We here at Tinder District (plus our visiting friend MK!) had a smashing New Year’s Eve as single ladies, but the night definitely did not go as planned. Today we’re here to share with you our expectations vs. reality in hopes that you come out a little bit more informed and significantly more entertained.
Expectation: Our masquerade masks lead to a ‘Cinderella Story’-style hunt by Chad Michael Murray to find us, the girls of his dreams, who he didn’t recognize because a fraction of our faces were covered.
Reality: The masks were annoying AF. They limited the number of drinks we could hold (MAJOR ISSUE) and were hot targets for rogue thieves throughout the bar. Only M escaped with her mask unscathed.
J had hers stolen by a guy she was making out with BEFORE midnight. He then told her that he worked at Geico and she ran away screaming “I kissed the gecko!!!” Good, J.

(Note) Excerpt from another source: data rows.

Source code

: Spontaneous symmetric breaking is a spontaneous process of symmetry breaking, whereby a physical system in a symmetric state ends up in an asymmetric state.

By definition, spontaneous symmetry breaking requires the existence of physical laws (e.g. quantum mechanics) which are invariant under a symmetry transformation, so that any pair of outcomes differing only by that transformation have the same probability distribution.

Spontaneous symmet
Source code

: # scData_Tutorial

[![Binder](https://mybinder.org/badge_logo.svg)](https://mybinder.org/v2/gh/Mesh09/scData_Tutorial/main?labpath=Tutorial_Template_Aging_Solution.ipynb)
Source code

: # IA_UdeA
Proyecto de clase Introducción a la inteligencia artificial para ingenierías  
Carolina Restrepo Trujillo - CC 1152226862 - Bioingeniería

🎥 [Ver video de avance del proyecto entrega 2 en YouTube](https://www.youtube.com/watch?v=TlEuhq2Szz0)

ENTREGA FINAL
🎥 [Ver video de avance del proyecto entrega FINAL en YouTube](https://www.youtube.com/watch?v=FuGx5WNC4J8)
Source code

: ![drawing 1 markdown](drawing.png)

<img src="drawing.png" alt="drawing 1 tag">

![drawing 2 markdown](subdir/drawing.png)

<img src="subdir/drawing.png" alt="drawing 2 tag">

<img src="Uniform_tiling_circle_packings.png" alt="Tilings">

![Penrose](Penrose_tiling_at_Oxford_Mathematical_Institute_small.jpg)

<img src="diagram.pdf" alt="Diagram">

MK’s was tragically lost when M gave it to an envious onlooker and said “I think you should have this!” L abandoned her mask, just like she would a boy who is too nice, when she decided alcohol was more important that any mask. I approve of your life choices, L.

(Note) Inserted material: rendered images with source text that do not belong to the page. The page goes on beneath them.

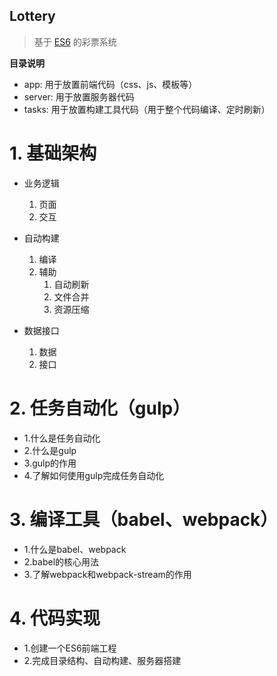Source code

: Lottery
--------
> 基于 [ES6](http://es6.ruanyifeng.com/) 的彩票系统

**目录说明**
- app: 用于放置前端代码（css、js、模板等）
- server: 用于放置服务器代码
- tasks: 用于放置构建工具代码（用于整个代码编译、定时刷新）

# 1. 基础架构
- 业务逻辑
	1. 页面
	2. 交互

- 自动构建
	1. 编译 
	2. 辅助
		1. 自动刷新 
		2. 文件合并 
		3. 资源压缩

- 数据接口
	1. 数据 
	2. 接口


# 2. 任务自动化（gulp）
- 1.什么是任务自动化
- 2.什么是gulp
- 3.gulp的作用
- 4.了解如何使用gulp完成任务自动化


# 3. 编译工具（babel、webpack）
- 1.什么是babel、webpack
- 2.babel的核心用法
- 3.了解webpack和webpack-stream的作用
# 4. 代码实现
- 1.创建一个ES6前端工程
- 2.完成目录结构、自动构建、服务器搭建



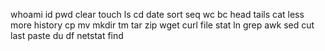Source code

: 
whoami
id
pwd
clear
touch
ls
cd
date
sort
seq
wc
bc
head
tails
cat
less
more
history
cp
mv
mkdir
tm
tar
zip
wget
curl
file
stat
ln
grep
awk
sed
cut
last
paste
du
df
netstat
find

Expectation: Hordes of Calvin Klein models at our beck and call.
Reality: There WERE many attractive men, but we were with a group of guys, not making us the most obvious target. Thus, we took matters into our own hands. J, MK, and L approached a group of guys standing behind us, one of whom was wearing a “Happy New Year” tiara that the bar was handing out.

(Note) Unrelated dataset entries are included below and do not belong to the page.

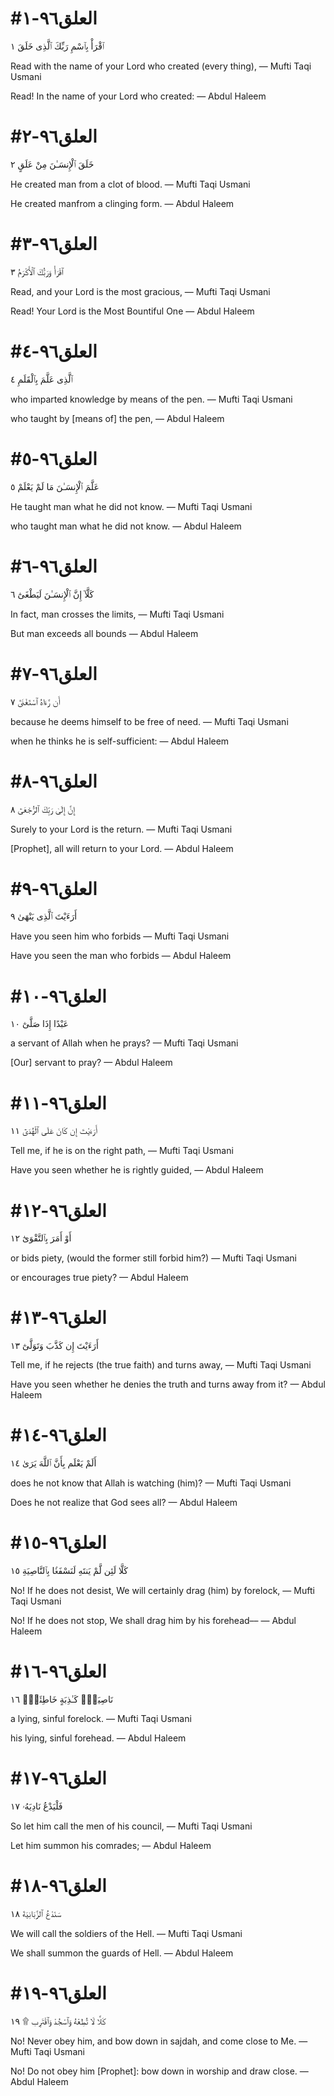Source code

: 


# #العلق٩٦-١
ٱقْرَأْ بِٱسْمِ رَبِّكَ ٱلَّذِى خَلَقَ ١

Read with the name of your Lord who created (every thing),
— Mufti Taqi Usmani


Read! In the name of your Lord who created:
— Abdul Haleem



# #العلق٩٦-٢
خَلَقَ ٱلْإِنسَـٰنَ مِنْ عَلَقٍ ٢

He created man from a clot of blood.
— Mufti Taqi Usmani


He created manfrom a clinging form.
— Abdul Haleem



# #العلق٩٦-٣
ٱقْرَأْ وَرَبُّكَ ٱلْأَكْرَمُ ٣

Read, and your Lord is the most gracious,
— Mufti Taqi Usmani


Read! Your Lord is the Most Bountiful One
— Abdul Haleem



# #العلق٩٦-٤
ٱلَّذِى عَلَّمَ بِٱلْقَلَمِ ٤

who imparted knowledge by means of the pen.
— Mufti Taqi Usmani


who taught by [means of] the pen,
— Abdul Haleem



# #العلق٩٦-٥
عَلَّمَ ٱلْإِنسَـٰنَ مَا لَمْ يَعْلَمْ ٥

He taught man what he did not know.
— Mufti Taqi Usmani


who taught man what he did not know.
— Abdul Haleem



# #العلق٩٦-٦
كَلَّآ إِنَّ ٱلْإِنسَـٰنَ لَيَطْغَىٰٓ ٦

In fact, man crosses the limits,
— Mufti Taqi Usmani


But man exceeds all bounds
— Abdul Haleem



# #العلق٩٦-٧
أَن رَّءَاهُ ٱسْتَغْنَىٰٓ ٧

because he deems himself to be free of need.
— Mufti Taqi Usmani


when he thinks he is self-sufficient:
— Abdul Haleem



# #العلق٩٦-٨
إِنَّ إِلَىٰ رَبِّكَ ٱلرُّجْعَىٰٓ ٨

Surely to your Lord is the return.
— Mufti Taqi Usmani


[Prophet], all will return to your Lord.
— Abdul Haleem



# #العلق٩٦-٩
أَرَءَيْتَ ٱلَّذِى يَنْهَىٰ ٩

Have you seen him who forbids
— Mufti Taqi Usmani


Have you seen the man who forbids
— Abdul Haleem



# #العلق٩٦-١٠
عَبْدًا إِذَا صَلَّىٰٓ ١٠

a servant of Allah when he prays?
— Mufti Taqi Usmani


[Our] servant to pray?
— Abdul Haleem



# #العلق٩٦-١١
أَرَءَيْتَ إِن كَانَ عَلَى ٱلْهُدَىٰٓ ١١

Tell me, if he is on the right path,
— Mufti Taqi Usmani


Have you seen whether he is rightly guided,
— Abdul Haleem



# #العلق٩٦-١٢
أَوْ أَمَرَ بِٱلتَّقْوَىٰٓ ١٢

or bids piety, (would the former still forbid him?)
— Mufti Taqi Usmani


or encourages true piety?
— Abdul Haleem



# #العلق٩٦-١٣
أَرَءَيْتَ إِن كَذَّبَ وَتَوَلَّىٰٓ ١٣

Tell me, if he rejects (the true faith) and turns away,
— Mufti Taqi Usmani


Have you seen whether he denies the truth and turns away from it?
— Abdul Haleem



# #العلق٩٦-١٤
أَلَمْ يَعْلَم بِأَنَّ ٱللَّهَ يَرَىٰ ١٤

does he not know that Allah is watching (him)?
— Mufti Taqi Usmani


Does he not realize that God sees all?
— Abdul Haleem



# #العلق٩٦-١٥
كَلَّا لَئِن لَّمْ يَنتَهِ لَنَسْفَعًۢا بِٱلنَّاصِيَةِ ١٥

No! If he does not desist, We will certainly drag (him) by forelock,
— Mufti Taqi Usmani


No! If he does not stop, We shall drag him by his forehead––
— Abdul Haleem



# #العلق٩٦-١٦
نَاصِيَةٍۢ كَـٰذِبَةٍ خَاطِئَةٍۢ ١٦

a lying, sinful forelock.
— Mufti Taqi Usmani


his lying, sinful forehead.
— Abdul Haleem



# #العلق٩٦-١٧
فَلْيَدْعُ نَادِيَهُۥ ١٧

So let him call the men of his council,
— Mufti Taqi Usmani


Let him summon his comrades;
— Abdul Haleem



# #العلق٩٦-١٨
سَنَدْعُ ٱلزَّبَانِيَةَ ١٨

We will call the soldiers of the Hell.
— Mufti Taqi Usmani


We shall summon the guards of Hell.
— Abdul Haleem



# #العلق٩٦-١٩
كَلَّا لَا تُطِعْهُ وَٱسْجُدْ وَٱقْتَرِب ۩ ١٩

No! Never obey him, and bow down in sajdah, and come close to Me.
— Mufti Taqi Usmani


No! Do not obey him [Prophet]: bow down in worship and draw close.
— Abdul Haleem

J: Hey I love your tiara!! Where did you get it?!
Dude: Uhh they’re handing them out – didn’t you see them?
J: No, I’ve never seen anything like that before!
D: Hahaha, you’re funny. I’m [name we have since forgotten], where are you guys from?
Bingo, bango, let’s go tango. (I’m so sorry for that sentence)
Expectation: A glamorous midnight kiss from the Prince Charming of our dreams, who would remain by our side for the remainder of the evening and sweep us off our feet.
Reality: Oh, god. Where do we even begin? This moment went according to plan for L, who scored aforementioned ‘Tiara Boy,’ but for the rest of us it was QUITE the adventure.
M, in her typical ‘can’t-keep-track-of-time’ fashion, didn’t even realize it was midnight until a very attractive gentleman swept her up in his arms and took her into a V-J Day-style kiss. How romantic! Which brings us to…
J, who had run away from gecko boy just minutes before midnight and was left with very little time to scout for new prospects, ended up in a kissing triangle with the boys we had came with – one of whom was gay, the other someone she had made out with on multiple occasions in college. GREAT START TO THE YEAR. Then she ran away, in typical Cinderella fashion (still looking for Chad Michael Murray!).
MK found love at the bar, when she ordered a vodka soda at the same time as the tall gentleman next to her. FATE. They locked eyes, Anderson Cooper started the countdown, and they shared one minute together before she realized none of her friends were anywhere to be found and came to look for us.
Safe to say that nothing went as planned, but we had an open bar, good friends, and an all-around good time. So, Happy New Year, everyone! I hope you all had a lovely New Year’s Eve and that 2016 brings you many more Tinder dates – I already have several lined up for this week, and can’t wait for them to let me down like I know they will!